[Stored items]
• • •
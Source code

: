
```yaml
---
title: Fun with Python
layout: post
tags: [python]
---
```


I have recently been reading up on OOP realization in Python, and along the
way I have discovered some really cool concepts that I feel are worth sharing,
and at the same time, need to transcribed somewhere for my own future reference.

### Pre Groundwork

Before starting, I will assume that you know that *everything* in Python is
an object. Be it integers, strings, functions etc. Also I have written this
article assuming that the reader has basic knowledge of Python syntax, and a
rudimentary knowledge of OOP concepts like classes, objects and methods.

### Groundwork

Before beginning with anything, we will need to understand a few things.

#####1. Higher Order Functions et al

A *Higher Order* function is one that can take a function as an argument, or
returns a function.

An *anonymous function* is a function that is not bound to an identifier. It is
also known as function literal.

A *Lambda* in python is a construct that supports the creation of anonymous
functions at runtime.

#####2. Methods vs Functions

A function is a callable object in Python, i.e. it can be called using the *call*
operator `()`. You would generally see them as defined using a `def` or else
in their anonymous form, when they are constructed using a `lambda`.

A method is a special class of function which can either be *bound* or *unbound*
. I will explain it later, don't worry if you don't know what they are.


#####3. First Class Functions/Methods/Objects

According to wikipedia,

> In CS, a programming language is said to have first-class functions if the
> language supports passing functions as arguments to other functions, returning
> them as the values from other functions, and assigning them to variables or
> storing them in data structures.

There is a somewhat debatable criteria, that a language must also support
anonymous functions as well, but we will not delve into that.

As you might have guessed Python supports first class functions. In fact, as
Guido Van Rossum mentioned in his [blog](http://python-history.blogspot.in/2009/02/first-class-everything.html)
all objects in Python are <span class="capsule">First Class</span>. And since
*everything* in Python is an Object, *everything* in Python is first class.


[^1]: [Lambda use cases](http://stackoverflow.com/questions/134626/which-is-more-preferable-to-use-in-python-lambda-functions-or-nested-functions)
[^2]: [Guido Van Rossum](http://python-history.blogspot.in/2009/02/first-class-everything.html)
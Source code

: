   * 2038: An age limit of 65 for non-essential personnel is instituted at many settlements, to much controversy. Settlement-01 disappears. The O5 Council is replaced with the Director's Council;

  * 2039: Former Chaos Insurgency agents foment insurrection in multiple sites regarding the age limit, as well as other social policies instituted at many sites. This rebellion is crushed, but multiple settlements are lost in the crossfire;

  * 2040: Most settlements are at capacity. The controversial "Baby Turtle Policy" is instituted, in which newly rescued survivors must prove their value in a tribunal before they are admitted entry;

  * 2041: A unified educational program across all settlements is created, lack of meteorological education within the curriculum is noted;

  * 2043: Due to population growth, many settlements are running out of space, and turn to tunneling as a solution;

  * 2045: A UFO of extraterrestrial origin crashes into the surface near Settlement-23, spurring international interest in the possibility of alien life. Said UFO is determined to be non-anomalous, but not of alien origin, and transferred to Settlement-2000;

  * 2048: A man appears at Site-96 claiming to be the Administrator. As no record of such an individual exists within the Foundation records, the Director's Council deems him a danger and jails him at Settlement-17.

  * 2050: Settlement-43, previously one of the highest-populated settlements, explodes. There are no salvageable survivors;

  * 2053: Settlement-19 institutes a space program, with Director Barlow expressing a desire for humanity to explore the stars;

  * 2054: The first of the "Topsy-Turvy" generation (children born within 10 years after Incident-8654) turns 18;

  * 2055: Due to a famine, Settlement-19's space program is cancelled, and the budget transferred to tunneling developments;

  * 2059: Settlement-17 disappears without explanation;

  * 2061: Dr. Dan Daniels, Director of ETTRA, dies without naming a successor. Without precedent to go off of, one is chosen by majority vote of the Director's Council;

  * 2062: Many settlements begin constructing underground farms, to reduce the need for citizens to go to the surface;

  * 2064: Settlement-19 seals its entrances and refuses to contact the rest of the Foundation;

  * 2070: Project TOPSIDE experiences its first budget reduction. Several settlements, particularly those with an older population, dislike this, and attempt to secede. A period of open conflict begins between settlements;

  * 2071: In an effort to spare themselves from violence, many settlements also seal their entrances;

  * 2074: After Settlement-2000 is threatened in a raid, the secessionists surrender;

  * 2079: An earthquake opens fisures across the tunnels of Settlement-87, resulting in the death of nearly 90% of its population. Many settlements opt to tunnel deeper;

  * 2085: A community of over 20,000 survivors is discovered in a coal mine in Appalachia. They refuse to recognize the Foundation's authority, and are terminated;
• • •
Reproduce each record exactly, leaving nothing out.

## Answer box:
Source code

:
```yaml
---
title: Fun with Python
layout: post
tags: [python]
---
```


I have recently been reading up on OOP realization in Python, and along the
way I have discovered some really cool concepts that I feel are worth sharing,
and at the same time, need to transcribed somewhere for my own future reference.

### Pre Groundwork

Before starting, I will assume that you know that *everything* in Python is
an object. Be it integers, strings, functions etc. Also I have written this
article assuming that the reader has basic knowledge of Python syntax, and a
rudimentary knowledge of OOP concepts like classes, objects and methods.

### Groundwork

Before beginning with anything, we will need to understand a few things.

#####1. Higher Order Functions et al

A *Higher Order* function is one that can take a function as an argument, or
returns a function.

An *anonymous function* is a function that is not bound to an identifier. It is
also known as function literal.

A *Lambda* in python is a construct that supports the creation of anonymous
functions at runtime.

#####2. Methods vs Functions

A function is a callable object in Python, i.e. it can be called using the *call*
operator `()`. You would generally see them as defined using a `def` or else
in their anonymous form, when they are constructed using a `lambda`.

A method is a special class of function which can either be *bound* or *unbound*
. I will explain it later, don't worry if you don't know what they are.


#####3. First Class Functions/Methods/Objects

According to wikipedia,

> In CS, a programming language is said to have first-class functions if the
> language supports passing functions as arguments to other functions, returning
> them as the values from other functions, and assigning them to variables or
> storing them in data structures.

There is a somewhat debatable criteria, that a language must also support
anonymous functions as well, but we will not delve into that.

As you might have guessed Python supports first class functions. In fact, as
Guido Van Rossum mentioned in his [blog](http://python-history.blogspot.in/2009/02/first-class-everything.html)
all objects in Python are <span class="capsule">First Class</span>. And since
*everything* in Python is an Object, *everything* in Python is first class.


[^1]: [Lambda use cases](http://stackoverflow.com/questions/134626/which-is-more-preferable-to-use-in-python-lambda-functions-or-nested-functions)
[^2]: [Guido Van Rossum](http://python-history.blogspot.in/2009/02/first-class-everything.html)
Source code

:   * 2038: An age limit of 65 for non-essential personnel is instituted at many settlements, to much controversy. Settlement-01 disappears. The O5 Council is replaced with the Director's Council;

  * 2039: Former Chaos Insurgency agents foment insurrection in multiple sites regarding the age limit, as well as other social policies instituted at many sites. This rebellion is crushed, but multiple settlements are lost in the crossfire;

  * 2040: Most settlements are at capacity. The controversial "Baby Turtle Policy" is instituted, in which newly rescued survivors must prove their value in a tribunal before they are admitted entry;

  * 2041: A unified educational program across all settlements is created, lack of meteorological education within the curriculum is noted;

  * 2043: Due to population growth, many settlements are running out of space, and turn to tunneling as a solution;

  * 2045: A UFO of extraterrestrial origin crashes into the surface near Settlement-23, spurring international interest in the possibility of alien life. Said UFO is determined to be non-anomalous, but not of alien origin, and transferred to Settlement-2000;

  * 2048: A man appears at Site-96 claiming to be the Administrator. As no record of such an individual exists within the Foundation records, the Director's Council deems him a danger and jails him at Settlement-17.

  * 2050: Settlement-43, previously one of the highest-populated settlements, explodes. There are no salvageable survivors;

  * 2053: Settlement-19 institutes a space program, with Director Barlow expressing a desire for humanity to explore the stars;

  * 2054: The first of the "Topsy-Turvy" generation (children born within 10 years after Incident-8654) turns 18;

  * 2055: Due to a famine, Settlement-19's space program is cancelled, and the budget transferred to tunneling developments;

  * 2059: Settlement-17 disappears without explanation;

  * 2061: Dr. Dan Daniels, Director of ETTRA, dies without naming a successor. Without precedent to go off of, one is chosen by majority vote of the Director's Council;

  * 2062: Many settlements begin constructing underground farms, to reduce the need for citizens to go to the surface;

  * 2064: Settlement-19 seals its entrances and refuses to contact the rest of the Foundation;

  * 2070: Project TOPSIDE experiences its first budget reduction. Several settlements, particularly those with an older population, dislike this, and attempt to secede. A period of open conflict begins between settlements;

  * 2071: In an effort to spare themselves from violence, many settlements also seal their entrances;

  * 2074: After Settlement-2000 is threatened in a raid, the secessionists surrender;

  * 2079: An earthquake opens fisures across the tunnels of Settlement-87, resulting in the death of nearly 90% of its population. Many settlements opt to tunnel deeper;

  * 2085: A community of over 20,000 survivors is discovered in a coal mine in Appalachia. They refuse to recognize the Foundation's authority, and are terminated;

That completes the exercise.